Chartered Institute of Taxation spokespersons have previously highlighted the importance of understanding one’s obligations: “It’s crucial for taxpayers to check whether they need to file, as omissions can result in unnecessary penalties,” according to a recent CIOT statement.

Guidance and Resources for Taxpayers

With only a few months remaining before the October deadlines, HMRC has updated its website and self-assessment portal to provide clear guidance and support. Comprehensive resources include step-by-step registration guides, frequently asked questions, and online calculators that help estimate tax liabilities and upcoming payment amounts.


HMRC recommends registering for its online services early and verifying National Insurance and tax records in advance of filing. Online accounts now offer live chat and proxy access for those who need additional assistance. The agency also reminds taxpayers to be vigilant regarding phishing emails and scam phone calls, which often increase during filing periods.


For those uncertain about their requirement to file, the official HMRC “Check if you need to send a tax return” tool offers personalized guidance. The organization advises contacting official helplines promptly if circumstances have changed, such as a switch to PAYE employment or a reduction in additional income streams.

Political and Financial Context

The government’s renewed focus on timely self-assessment aligns with efforts to close the UK’s tax gap defined as the difference between taxes owed and collected. HMRC’s latest annual report, published in June 2024, estimates the UK’s tax gap at 4.8 percent of total tax liabilities, equating to £36 billion lost revenue for the previous year.

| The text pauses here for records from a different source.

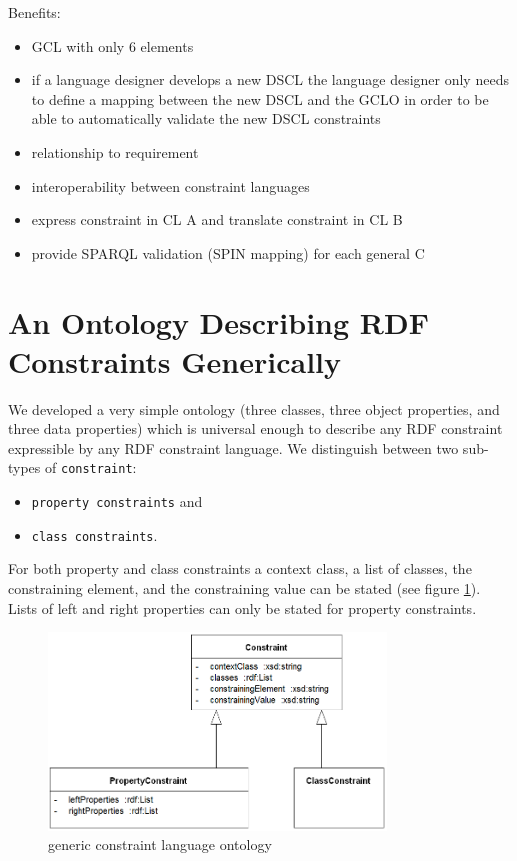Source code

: \documentclass{llncs}
\newcommand{\ms}[1]{\texttt{#1}}
\begin{document}
Benefits:
\begin{itemize}
	\item GCL with only 6 elements
	\item if a language designer develops a new DSCL the language designer only needs to define a mapping between the new DSCL and the GCLO 
	in order to be able to automatically validate the new DSCL constraints
\end{itemize}

\begin{itemize}
	\item relationship to requirement
	\item interoperability between constraint languages
  \item express constraint in CL A and translate constraint in CL B
  \item provide SPARQL validation (SPIN mapping) for each general C 
\end{itemize}

\section{An Ontology Describing RDF Constraints Generically} 

We developed a very simple ontology (three classes, three object properties, and three data properties) which is universal enough to describe any RDF constraint expressible by any RDF constraint language.
We distinguish between two sub-types of \ms{constraint}: 
\begin{itemize}
	\item \ms{property constraints} and 
	\item \ms{class constraints}. 
\end{itemize}

For both property and class constraints a context class, a list of classes, the constraining element, and the constraining value can be stated
(see figure \ref{fig:generic-constraint-language-ontology}). Lists of left and right properties can only be stated for property constraints.

\begin{figure}
	\centering
		\includegraphics[width=0.80\textwidth]{images/generic-constraint-language-ontology.png}
	\caption{generic constraint language ontology}
	\label{fig:generic-constraint-language-ontology}
\end{figure}
\end{document}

Penalties for late filing are a key mechanism supporting compliance.


Treasury officials argue that consistent enforcement ensures fairness in the tax system and supports public services funded through tax receipts. Recent years have seen an increase in “side hustles” and diversified income streams, prompting a rise in late and misfiled returns. With economic pressures mounting, the accuracy and timeliness of tax payments play a significant role in the government’s fiscal planning, particularly as the UK seeks to stabilize post-pandemic public finances.


HMRC Chief Executive Jim Harra recently stated, “Filing on time helps everyone taxpayers avoid penalties and the government ensures essential services are properly funded.” [Verified against HMRC press office statements, 2024].

The twin October deadlines for self-assessment registration and paper filing mark a critical juncture in the UK tax calendar. HMRC has reiterated that failure to meet these dates can result in a £100 automatic penalty, regardless of the individual’s eventual tax liability.